*** Extracted records ***

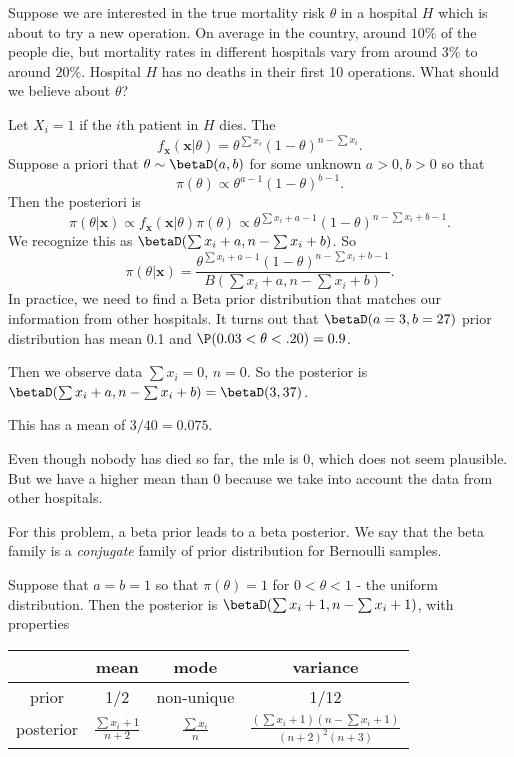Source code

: \documentclass[a4paper]{article}
\begin{document}
\begin{eg}
  Suppose we are interested in the true mortality risk $\theta$ in a hospital $H$ which is about to try a new operation. On average in the country, around $10\%$ of the people die, but mortality rates in different hospitals vary from around $3\%$ to around $20\%$. Hospital $H$ has no deaths in their first 10 operations. What should we believe about $\theta$?

  Let $X_i = 1$ if the $i$th patient in $H$ dies. The
  \[
    f_{\mathbf{x}}(\mathbf{x}|\theta) = \theta^{\sum x_i}(1 - \theta)^{n - \sum x_i}.
  \]
  Suppose a priori that $\theta\sim \betaD(a, b)$ for some unknown $a > 0, b > 0$ so that
  \[
    \pi(\theta)\propto \theta^{a - 1}(1 - \theta)^{b - 1}.
  \]
  Then the posteriori is
  \[
    \pi(\theta|\mathbf{x})\propto f_{\mathbf{x}}(\mathbf{x}|\theta)\pi(\theta)\propto \theta^{\sum x_i + a - 1}(1 - \theta)^{n- \sum x_i + b - 1}.
  \]
  We recognize this as $\betaD(\sum x_i + a, n - \sum x_i + b)$. So
  \[
    \pi(\theta|\mathbf{x}) = \frac{\theta^{\sum x_i + a - 1}(1 - \theta)^{n - \sum x_i + b - 1}}{B(\sum x_i + a, n - \sum x_i + b)}.
  \]
  In practice, we need to find a Beta prior distribution that matches our information from other hospitals. It turns out that $\betaD(a = 3, b = 27)$ prior distribution has mean 0.1 and $\P(0.03 < \theta < .20) = 0.9$.

  Then we observe data $\sum x_i = 0$, $n = 0$. So the posterior is $\betaD(\sum x_i + a, n - \sum x_i + b) = \betaD(3, 37)$.

  This has a mean of $3/40 = 0.075$.

  Even though nobody has died so far, the mle is $0$, which does not seem plausible. But we have a higher mean than $0$ because we take into account the data from other hospitals.
\end{eg}

For this problem, a beta prior leads to a beta posterior. We say that the beta family is a \emph{conjugate} family of prior distribution for Bernoulli samples.

Suppose that $a = b = 1$ so that $\pi (\theta) = 1$ for $0 < \theta < 1$ - the uniform distribution. Then the posterior is $\betaD(\sum x_i + 1, n - \sum x_i + 1)$, with properties

\begin{tabular}[]{cccc}
  \toprule
  &mean & mode & variance\\
  \midrule
  prior & 1/2 & non-unique & 1/12\\
  posterior & $\displaystyle \frac{\sum x_i + 1}{n + 2}$ & $\displaystyle \frac{\sum x_i}{n}$ & $\displaystyle\frac{(\sum x_i + 1)(n - \sum x_i + 1)}{(n + 2)^2(n + 3)}$\\
  \bottomrule
\end{tabular}
\end{document}
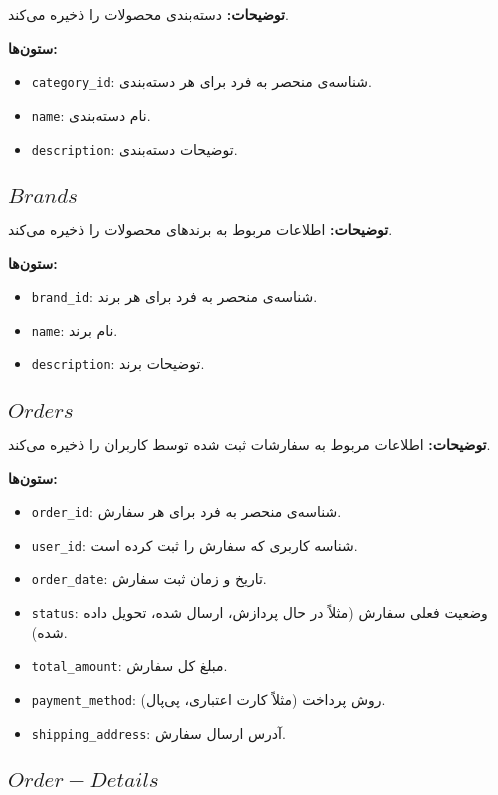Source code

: \documentclass[12pt]{article}
\begin{document}
\textbf{توضیحات:} دسته‌بندی محصولات را ذخیره می‌کند.

\textbf{ستون‌ها:}
\begin{itemize}
    \item \texttt{category\_id}: شناسه‌ی منحصر به فرد برای هر دسته‌بندی.
    \item \texttt{name}: نام دسته‌بندی.
    \item \texttt{description}: توضیحات دسته‌بندی.
\end{itemize}

\subsection{\(Brands\)}

\textbf{توضیحات:} اطلاعات مربوط به برندهای محصولات را ذخیره می‌کند.

\textbf{ستون‌ها:}
\begin{itemize}
    \item \texttt{brand\_id}: شناسه‌ی منحصر به فرد برای هر برند.
    \item \texttt{name}: نام برند.
    \item \texttt{description}: توضیحات برند.
\end{itemize}

\subsection{\(Orders\)}

\textbf{توضیحات:} اطلاعات مربوط به سفارشات ثبت شده توسط کاربران را ذخیره می‌کند.

\textbf{ستون‌ها:}
\begin{itemize}
    \item \texttt{order\_id}: شناسه‌ی منحصر به فرد برای هر سفارش.
    \item \texttt{user\_id}: شناسه کاربری که سفارش را ثبت کرده است.
    \item \texttt{order\_date}: تاریخ و زمان ثبت سفارش.
    \item \texttt{status}: وضعیت فعلی سفارش (مثلاً در حال پردازش، ارسال شده، تحویل داده شده).
    \item \texttt{total\_amount}: مبلغ کل سفارش.
    \item \texttt{payment\_method}: روش پرداخت (مثلاً کارت اعتباری، پی‌پال).
    \item \texttt{shipping\_address}: آدرس ارسال سفارش.
\end{itemize}

\subsection{\(Order-Details\)}
\end{document}
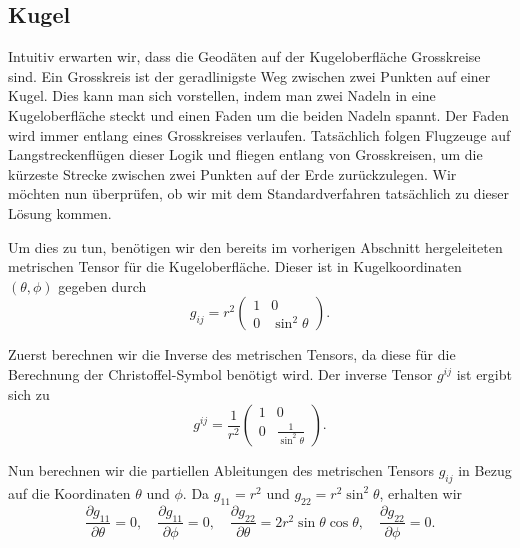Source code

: %
%
%
%
\subsection{Kugel\label{geodaeten:section:Standardverfahren:Kugel}}

Intuitiv erwarten wir, dass die Geodäten auf der Kugeloberfläche Grosskreise sind.
Ein Grosskreis ist der geradlinigste Weg zwischen zwei Punkten auf einer Kugel.
Dies kann man sich vorstellen, indem man zwei Nadeln in eine Kugeloberfläche steckt und einen Faden um die beiden Nadeln spannt.
Der Faden wird immer entlang eines Grosskreises verlaufen.
Tatsächlich folgen Flugzeuge auf Langstreckenflügen dieser Logik und fliegen entlang von Grosskreisen, um die kürzeste Strecke zwischen zwei Punkten auf der Erde zurückzulegen.
Wir möchten nun überprüfen, ob wir mit dem Standardverfahren tatsächlich zu dieser Lösung kommen.

Um dies zu tun, benötigen wir den bereits im vorherigen Abschnitt hergeleiteten metrischen Tensor für die Kugeloberfläche.
Dieser ist in Kugelkoordinaten $(\theta, \phi)$ gegeben durch
\begin{equation}
	g_{ij} = r^2 \begin{pmatrix}
		1 & 0 \\
		0 & \sin^2\theta
	\end{pmatrix}.
\end{equation}

Zuerst berechnen wir die Inverse des metrischen Tensors, da diese für die Berechnung der Christoffel-Symbol benötigt wird.
Der inverse Tensor $g^{ij}$ ist ergibt sich zu
\begin{equation}
	g^{ij} = \frac{1}{r^2} 
	\begin{pmatrix}
		1 & 0 \\
		0 & \frac{1}{\sin^2\theta}
	\end{pmatrix}.
	\label{geodaeten:equation:StaKugel:TensorInverse}
\end{equation}

Nun berechnen wir die partiellen Ableitungen des metrischen Tensors $g_{ij}$ in Bezug auf die Koordinaten $\theta$ und $\phi$.
Da $g_{11} = r^2$ und $g_{22} = r^2 \sin^2\theta$, erhalten wir
\begin{equation}
	\frac{\partial g_{11}}{\partial \theta} = 0, \quad \frac{\partial g_{11}}{\partial \phi} = 0, \quad \frac{\partial g_{22}}{\partial \theta} = 2r^2 \sin\theta \cos\theta, \quad \frac{\partial g_{22}}{\partial \phi} = 0.
	\label{geodaeten:equation:StaKugel:Ableitungen}
\end{equation}

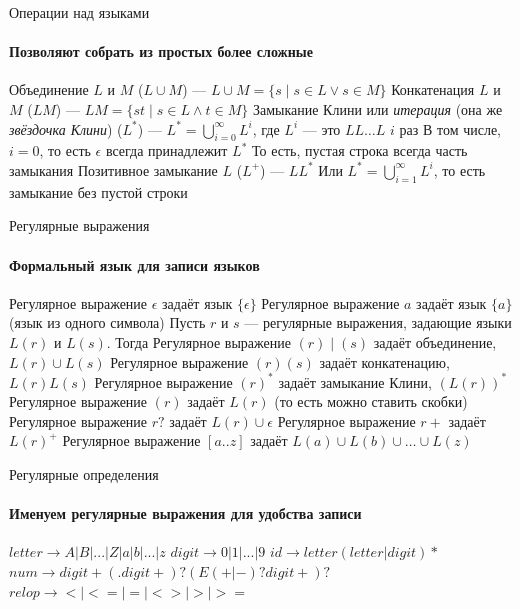 \documentclass{../../slides-style}
\begin{document}
    \begin{frame}{Операции над языками}
        \framesubtitle{Позволяют собрать из простых более сложные}
        \begin{outline}
            \1 Объединение $L$ и $M$ ($L \cup M$) --- $L \cup M = \{s \mid s \in L \vee s \in M\}$
            \1 Конкатенация $L$ и $M$ ($LM$) --- $LM = \{st \mid s \in L \wedge t \in M\}$
            \1 Замыкание Клини или \textit{итерация} (она же \textit{звёздочка Клини}) ($L^*$) --- 
                $L^* = \bigcup\limits_{i=0}^{\infty}L^i$, где $L^i$ --- это $LL \ldots L$ $i$ раз
                \2 В том числе, $i = 0$, то есть $\epsilon$ всегда принадлежит $L^*$
                    \3 То есть, пустая строка всегда часть замыкания
            \1 Позитивное замыкание $L$ ($L^+$) --- $LL^*$
                \2 Или $L^* = \bigcup\limits_{i=1}^{\infty}L^i$, то есть замыкание без пустой строки
        \end{outline}
    \end{frame}

    \begin{frame}{Регулярные выражения}
        \framesubtitle{Формальный язык для записи языков}
        \begin{outline}
            \1 Регулярное выражение $\epsilon$ задаёт язык $\{\epsilon\}$
            \1 Регулярное выражение $a$ задаёт язык $\{a\}$ (язык из одного символа)
            \1 Пусть $r$ и $s$ --- регулярные выражения, задающие языки $L(r)$ и $L(s)$. Тогда
                \2 Регулярное выражение $(r) \mid (s)$ задаёт объединение, $L(r) \cup L(s)$
                \2 Регулярное выражение $(r)(s)$ задаёт конкатенацию, $L(r)L(s)$
            \1 Регулярное выражение $(r)^*$ задаёт замыкание Клини, $(L(r))^*$
            \1 Регулярное выражение $(r)$ задаёт $L(r)$ (то есть можно ставить скобки)
            \1 Регулярное выражение $r?$ задаёт $L(r) \cup \epsilon$
            \1 Регулярное выражение $r+$ задаёт $L(r)^+$
            \1 Регулярное выражение $[a..z]$ задаёт $L(a) \cup L(b) \cup \ldots \cup L(z)$
        \end{outline}
    \end{frame}

    \begin{frame}{Регулярные определения}
        \framesubtitle{Именуем регулярные выражения для удобства записи}
        \begin{outline}
            \1 $letter \rightarrow A | B | ... | Z | a | b | ... | z$
            \1 $digit \rightarrow 0 | 1 | ... | 9$
            \1 $id \rightarrow letter (letter | digit)*$
            \1 $num \rightarrow digit+ (. digit+)? (E(+ | -)? digit+)?$
            \1 $relop \rightarrow < | <= | = | <> | > | >=$
        \end{outline}
    \end{frame}
\end{document}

*** End of Extracted records ***

Problem details - Among the entries above, take the lines from the one with "Zuerst berechnen wir" through the one with "всегда принадлежит $L^*$" and retype them exactly, leaving out the pictures.

Your response -
Zuerst berechnen wir die Inverse des metrischen Tensors, da diese für die Berechnung der Christoffel-Symbol benötigt wird.
Der inverse Tensor $g^{ij}$ ist ergibt sich zu
\begin{equation}
	g^{ij} = \frac{1}{r^2} 
	\begin{pmatrix}
		1 & 0 \\
		0 & \frac{1}{\sin^2\theta}
	\end{pmatrix}.
	\label{geodaeten:equation:StaKugel:TensorInverse}
\end{equation}

Nun berechnen wir die partiellen Ableitungen des metrischen Tensors $g_{ij}$ in Bezug auf die Koordinaten $\theta$ und $\phi$.
Da $g_{11} = r^2$ und $g_{22} = r^2 \sin^2\theta$, erhalten wir
\begin{equation}
	\frac{\partial g_{11}}{\partial \theta} = 0, \quad \frac{\partial g_{11}}{\partial \phi} = 0, \quad \frac{\partial g_{22}}{\partial \theta} = 2r^2 \sin\theta \cos\theta, \quad \frac{\partial g_{22}}{\partial \phi} = 0.
	\label{geodaeten:equation:StaKugel:Ableitungen}
\end{equation}

 \documentclass{../../slides-style}
\begin{document}
    \begin{frame}{Операции над языками}
        \framesubtitle{Позволяют собрать из простых более сложные}
        \begin{outline}
            \1 Объединение $L$ и $M$ ($L \cup M$) --- $L \cup M = \{s \mid s \in L \vee s \in M\}$
            \1 Конкатенация $L$ и $M$ ($LM$) --- $LM = \{st \mid s \in L \wedge t \in M\}$
            \1 Замыкание Клини или \textit{итерация} (она же \textit{звёздочка Клини}) ($L^*$) --- 
                $L^* = \bigcup\limits_{i=0}^{\infty}L^i$, где $L^i$ --- это $LL \ldots L$ $i$ раз
                \2 В том числе, $i = 0$, то есть $\epsilon$ всегда принадлежит $L^*$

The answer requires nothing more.